Bobbie took a deep breath. “And that isn’t the worst. These ass**les launched a couple hundred human-protomolecule hybrids at Mars. We can hope that they shot their entire wad, but I have a feeling they didn’t. We might very well run into one of those monsters once we get inside.”

She didn’t say, I’ve seen it in my dreams. It seemed counterproductive.

“If we see one, I deal with it. Amos, you almost got your captain killed blasting away at the one you found in the cargo bay. You try that shit with me, I’ll snap your arm off. Don’t test me.”

“Okay, chief,” Amos replied. “Don’t get your panties in a twist. I heard you.”

“One minute,” Alex said.

“There are Martian Marines controlling the perimeter, but they’ve been given the okay to let us in. If someone escapes past us, no need to apprehend them. The Marines will pick them up before they get far.”

“Thirty seconds.”

“Get ready,” Bobbie said, then pulled up her HUD’s suit status display. Everything was green, including the ammo indicator, which showed two thousand incendiary rounds.

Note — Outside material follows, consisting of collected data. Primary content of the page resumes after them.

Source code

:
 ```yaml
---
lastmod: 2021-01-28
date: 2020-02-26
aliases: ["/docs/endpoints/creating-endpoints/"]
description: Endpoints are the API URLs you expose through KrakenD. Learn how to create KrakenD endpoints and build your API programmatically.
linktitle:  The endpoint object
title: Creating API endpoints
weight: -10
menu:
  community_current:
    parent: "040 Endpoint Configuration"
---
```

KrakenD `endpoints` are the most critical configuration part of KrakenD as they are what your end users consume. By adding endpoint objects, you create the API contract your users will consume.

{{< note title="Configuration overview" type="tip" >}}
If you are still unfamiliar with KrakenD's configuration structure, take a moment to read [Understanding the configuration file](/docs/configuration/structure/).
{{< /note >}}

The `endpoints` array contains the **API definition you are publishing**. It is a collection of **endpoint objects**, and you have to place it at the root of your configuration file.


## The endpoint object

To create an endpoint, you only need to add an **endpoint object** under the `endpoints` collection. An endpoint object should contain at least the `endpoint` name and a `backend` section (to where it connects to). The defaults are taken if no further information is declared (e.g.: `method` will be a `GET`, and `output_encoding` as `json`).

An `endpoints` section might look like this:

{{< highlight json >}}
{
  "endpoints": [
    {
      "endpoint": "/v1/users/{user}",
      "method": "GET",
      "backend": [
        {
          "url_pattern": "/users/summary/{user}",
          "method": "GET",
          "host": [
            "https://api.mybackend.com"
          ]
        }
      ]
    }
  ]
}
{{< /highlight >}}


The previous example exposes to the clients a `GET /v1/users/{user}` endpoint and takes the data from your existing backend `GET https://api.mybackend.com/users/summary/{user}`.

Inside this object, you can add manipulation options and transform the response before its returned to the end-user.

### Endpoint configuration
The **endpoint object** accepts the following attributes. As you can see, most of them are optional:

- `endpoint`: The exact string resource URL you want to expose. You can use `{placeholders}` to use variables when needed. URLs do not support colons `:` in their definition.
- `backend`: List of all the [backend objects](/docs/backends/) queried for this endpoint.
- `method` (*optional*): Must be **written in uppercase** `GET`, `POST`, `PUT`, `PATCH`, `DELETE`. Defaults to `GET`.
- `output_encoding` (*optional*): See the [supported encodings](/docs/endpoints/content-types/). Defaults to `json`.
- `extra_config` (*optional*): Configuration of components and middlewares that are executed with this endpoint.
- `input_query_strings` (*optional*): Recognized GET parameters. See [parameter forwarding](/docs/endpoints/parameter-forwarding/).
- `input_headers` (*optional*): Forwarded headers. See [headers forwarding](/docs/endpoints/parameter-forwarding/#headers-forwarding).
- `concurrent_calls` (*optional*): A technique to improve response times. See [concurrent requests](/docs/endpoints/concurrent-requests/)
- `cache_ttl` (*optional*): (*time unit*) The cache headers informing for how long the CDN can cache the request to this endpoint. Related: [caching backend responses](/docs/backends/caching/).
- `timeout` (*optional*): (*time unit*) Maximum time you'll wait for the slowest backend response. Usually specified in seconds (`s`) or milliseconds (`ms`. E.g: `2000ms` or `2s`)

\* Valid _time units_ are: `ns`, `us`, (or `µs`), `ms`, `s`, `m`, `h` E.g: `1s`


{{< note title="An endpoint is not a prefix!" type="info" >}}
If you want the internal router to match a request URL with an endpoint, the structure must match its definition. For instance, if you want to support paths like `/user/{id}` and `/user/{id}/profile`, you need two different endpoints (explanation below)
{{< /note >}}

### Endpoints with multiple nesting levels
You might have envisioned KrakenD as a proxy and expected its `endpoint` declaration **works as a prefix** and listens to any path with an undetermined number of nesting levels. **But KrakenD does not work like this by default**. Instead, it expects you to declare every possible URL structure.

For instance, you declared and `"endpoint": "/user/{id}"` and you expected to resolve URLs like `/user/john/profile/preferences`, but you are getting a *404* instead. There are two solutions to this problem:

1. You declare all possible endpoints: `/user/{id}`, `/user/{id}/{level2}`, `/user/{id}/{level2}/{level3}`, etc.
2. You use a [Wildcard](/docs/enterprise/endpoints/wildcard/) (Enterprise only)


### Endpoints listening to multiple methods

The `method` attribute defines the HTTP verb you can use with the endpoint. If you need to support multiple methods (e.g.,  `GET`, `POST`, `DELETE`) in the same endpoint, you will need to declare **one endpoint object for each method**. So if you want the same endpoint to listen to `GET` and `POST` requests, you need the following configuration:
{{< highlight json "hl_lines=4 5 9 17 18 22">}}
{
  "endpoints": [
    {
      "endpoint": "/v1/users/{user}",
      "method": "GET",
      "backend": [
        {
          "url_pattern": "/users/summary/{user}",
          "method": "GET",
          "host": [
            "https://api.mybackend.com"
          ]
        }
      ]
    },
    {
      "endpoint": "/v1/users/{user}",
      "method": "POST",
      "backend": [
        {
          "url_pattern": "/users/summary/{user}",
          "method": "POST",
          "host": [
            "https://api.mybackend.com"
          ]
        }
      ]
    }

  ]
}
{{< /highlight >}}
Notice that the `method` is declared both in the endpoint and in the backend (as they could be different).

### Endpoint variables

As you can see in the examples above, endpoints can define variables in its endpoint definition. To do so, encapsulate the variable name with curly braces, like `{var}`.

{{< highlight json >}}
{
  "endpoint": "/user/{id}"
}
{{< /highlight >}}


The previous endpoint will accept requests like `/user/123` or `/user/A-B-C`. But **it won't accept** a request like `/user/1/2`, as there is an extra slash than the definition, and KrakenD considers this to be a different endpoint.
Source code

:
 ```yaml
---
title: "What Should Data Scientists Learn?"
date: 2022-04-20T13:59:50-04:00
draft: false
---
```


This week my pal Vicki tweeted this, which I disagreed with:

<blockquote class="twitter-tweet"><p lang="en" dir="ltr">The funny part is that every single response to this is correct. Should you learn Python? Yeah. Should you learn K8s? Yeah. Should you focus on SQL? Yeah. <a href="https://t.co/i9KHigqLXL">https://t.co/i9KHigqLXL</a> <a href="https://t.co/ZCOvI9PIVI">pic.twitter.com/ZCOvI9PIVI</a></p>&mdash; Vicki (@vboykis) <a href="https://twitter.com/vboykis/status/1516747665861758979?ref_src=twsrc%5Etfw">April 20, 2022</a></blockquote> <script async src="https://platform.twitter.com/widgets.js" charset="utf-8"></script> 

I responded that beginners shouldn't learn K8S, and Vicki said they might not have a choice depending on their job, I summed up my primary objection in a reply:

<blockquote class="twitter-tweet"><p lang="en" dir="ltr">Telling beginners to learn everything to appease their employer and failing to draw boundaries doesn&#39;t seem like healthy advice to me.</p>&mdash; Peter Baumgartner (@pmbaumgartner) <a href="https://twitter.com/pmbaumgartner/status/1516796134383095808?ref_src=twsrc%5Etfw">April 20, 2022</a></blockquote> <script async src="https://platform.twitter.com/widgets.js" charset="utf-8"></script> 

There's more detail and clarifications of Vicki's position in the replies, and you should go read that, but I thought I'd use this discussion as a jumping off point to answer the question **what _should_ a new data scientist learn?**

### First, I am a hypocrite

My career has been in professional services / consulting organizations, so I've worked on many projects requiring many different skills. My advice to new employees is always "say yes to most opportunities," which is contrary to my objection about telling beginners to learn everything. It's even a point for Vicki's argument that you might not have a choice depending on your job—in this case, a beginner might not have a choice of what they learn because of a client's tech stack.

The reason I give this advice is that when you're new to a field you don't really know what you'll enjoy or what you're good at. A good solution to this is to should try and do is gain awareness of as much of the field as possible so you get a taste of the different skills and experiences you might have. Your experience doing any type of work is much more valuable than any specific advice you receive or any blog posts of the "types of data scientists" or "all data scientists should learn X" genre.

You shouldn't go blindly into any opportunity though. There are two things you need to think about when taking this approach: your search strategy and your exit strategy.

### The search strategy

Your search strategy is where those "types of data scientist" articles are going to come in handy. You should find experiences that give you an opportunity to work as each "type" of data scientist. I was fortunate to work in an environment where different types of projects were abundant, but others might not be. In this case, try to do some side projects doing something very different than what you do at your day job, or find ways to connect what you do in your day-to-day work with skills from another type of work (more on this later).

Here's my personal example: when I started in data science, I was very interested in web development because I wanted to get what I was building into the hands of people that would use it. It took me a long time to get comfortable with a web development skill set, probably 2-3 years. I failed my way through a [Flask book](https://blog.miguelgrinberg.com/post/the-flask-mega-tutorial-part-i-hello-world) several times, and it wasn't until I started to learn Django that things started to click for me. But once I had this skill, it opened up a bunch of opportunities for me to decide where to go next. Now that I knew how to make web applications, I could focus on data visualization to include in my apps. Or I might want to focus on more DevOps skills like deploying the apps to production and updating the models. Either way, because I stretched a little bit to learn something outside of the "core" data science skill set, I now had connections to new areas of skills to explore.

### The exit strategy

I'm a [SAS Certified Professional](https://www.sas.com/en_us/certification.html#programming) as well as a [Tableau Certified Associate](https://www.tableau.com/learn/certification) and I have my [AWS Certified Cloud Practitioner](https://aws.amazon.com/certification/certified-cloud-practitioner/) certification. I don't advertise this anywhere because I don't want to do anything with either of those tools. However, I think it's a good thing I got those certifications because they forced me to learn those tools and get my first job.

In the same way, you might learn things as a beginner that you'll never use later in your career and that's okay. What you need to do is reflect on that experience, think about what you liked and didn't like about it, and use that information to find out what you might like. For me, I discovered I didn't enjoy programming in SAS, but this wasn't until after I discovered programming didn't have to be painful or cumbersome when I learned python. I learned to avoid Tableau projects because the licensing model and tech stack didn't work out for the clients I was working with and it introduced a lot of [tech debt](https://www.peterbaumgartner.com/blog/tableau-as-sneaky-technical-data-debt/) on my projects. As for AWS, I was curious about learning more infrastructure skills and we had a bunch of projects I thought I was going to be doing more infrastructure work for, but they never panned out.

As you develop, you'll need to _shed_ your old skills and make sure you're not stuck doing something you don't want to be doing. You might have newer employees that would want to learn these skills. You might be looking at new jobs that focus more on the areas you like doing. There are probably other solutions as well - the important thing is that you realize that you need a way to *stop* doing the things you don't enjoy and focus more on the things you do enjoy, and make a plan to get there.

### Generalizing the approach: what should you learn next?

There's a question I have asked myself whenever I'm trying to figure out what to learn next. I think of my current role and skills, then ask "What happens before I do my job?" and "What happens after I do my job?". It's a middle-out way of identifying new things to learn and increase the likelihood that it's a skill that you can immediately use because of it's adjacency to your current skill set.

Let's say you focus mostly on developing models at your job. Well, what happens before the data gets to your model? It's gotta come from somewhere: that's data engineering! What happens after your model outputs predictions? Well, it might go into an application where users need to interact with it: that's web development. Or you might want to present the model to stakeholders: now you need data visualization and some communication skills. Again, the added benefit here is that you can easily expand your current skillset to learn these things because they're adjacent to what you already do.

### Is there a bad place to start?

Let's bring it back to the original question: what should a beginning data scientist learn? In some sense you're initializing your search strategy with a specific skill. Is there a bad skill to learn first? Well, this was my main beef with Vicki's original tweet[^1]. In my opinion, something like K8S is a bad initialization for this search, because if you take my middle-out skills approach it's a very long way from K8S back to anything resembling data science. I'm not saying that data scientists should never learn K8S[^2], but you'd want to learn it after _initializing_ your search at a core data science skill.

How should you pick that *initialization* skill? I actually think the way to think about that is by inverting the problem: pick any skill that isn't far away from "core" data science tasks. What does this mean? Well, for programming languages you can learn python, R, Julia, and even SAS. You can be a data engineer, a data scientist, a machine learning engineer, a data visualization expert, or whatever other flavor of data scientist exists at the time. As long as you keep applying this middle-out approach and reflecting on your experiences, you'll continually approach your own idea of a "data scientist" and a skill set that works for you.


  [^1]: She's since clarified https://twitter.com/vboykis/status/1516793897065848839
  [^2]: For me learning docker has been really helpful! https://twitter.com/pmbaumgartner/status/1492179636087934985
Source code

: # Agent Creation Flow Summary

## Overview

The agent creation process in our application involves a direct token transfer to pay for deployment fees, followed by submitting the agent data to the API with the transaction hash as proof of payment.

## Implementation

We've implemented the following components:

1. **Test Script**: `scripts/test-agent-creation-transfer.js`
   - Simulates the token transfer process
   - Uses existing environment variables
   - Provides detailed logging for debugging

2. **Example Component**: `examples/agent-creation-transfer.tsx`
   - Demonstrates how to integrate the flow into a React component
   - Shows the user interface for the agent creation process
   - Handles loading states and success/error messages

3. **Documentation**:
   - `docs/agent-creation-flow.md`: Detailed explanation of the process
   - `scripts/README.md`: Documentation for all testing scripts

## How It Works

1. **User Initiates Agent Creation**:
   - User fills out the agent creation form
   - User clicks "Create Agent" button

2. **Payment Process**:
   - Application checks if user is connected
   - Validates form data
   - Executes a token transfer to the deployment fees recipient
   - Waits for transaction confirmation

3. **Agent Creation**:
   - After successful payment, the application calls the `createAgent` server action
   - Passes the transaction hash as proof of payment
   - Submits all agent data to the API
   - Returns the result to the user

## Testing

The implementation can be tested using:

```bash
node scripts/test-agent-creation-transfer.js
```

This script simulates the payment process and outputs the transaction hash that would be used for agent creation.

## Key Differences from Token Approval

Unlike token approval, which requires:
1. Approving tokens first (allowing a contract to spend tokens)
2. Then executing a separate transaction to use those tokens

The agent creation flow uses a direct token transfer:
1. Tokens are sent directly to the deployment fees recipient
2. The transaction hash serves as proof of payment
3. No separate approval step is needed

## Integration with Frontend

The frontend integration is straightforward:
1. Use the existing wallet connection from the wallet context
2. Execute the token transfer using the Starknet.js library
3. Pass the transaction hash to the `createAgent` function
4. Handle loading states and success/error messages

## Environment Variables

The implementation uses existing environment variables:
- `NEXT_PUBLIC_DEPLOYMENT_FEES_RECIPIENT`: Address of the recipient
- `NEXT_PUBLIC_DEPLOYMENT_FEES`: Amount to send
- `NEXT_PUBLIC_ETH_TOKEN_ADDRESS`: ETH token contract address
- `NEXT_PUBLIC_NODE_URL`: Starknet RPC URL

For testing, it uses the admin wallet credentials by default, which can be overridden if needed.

The air sucked out of the airlock in a long, fading hiss, leaving only a thin wisp of atmosphere that would be the same density as Io’s own faint haze of sulfur. Before the ship hit the deck, Amos jumped up out of his chair and stood on his toes to put his helmet against hers. He yelled, “Give ’em hell, marine.”

The outer airlock door slid open, and Bobbie’s suit blatted a radiation alarm at her. It also helpfully informed her that the outside atmosphere was not capable of supporting life. She shoved Amos toward the open lock and then pushed Prax after him. “Go, go, go!”

Amos took off across the ground in a weird, hopping run, his breath panting in her ears over the radio link. Prax stayed close behind him and seemed more comfortable in the low gravity. He had no trouble keeping up. Bobbie climbed out of the Roci and then jumped in a long arc that took her about seven meters above the surface at its apex. She visually scanned the area while her suit reached out with radar and EM sensors, trying to pinpoint targets. Neither she nor it found any.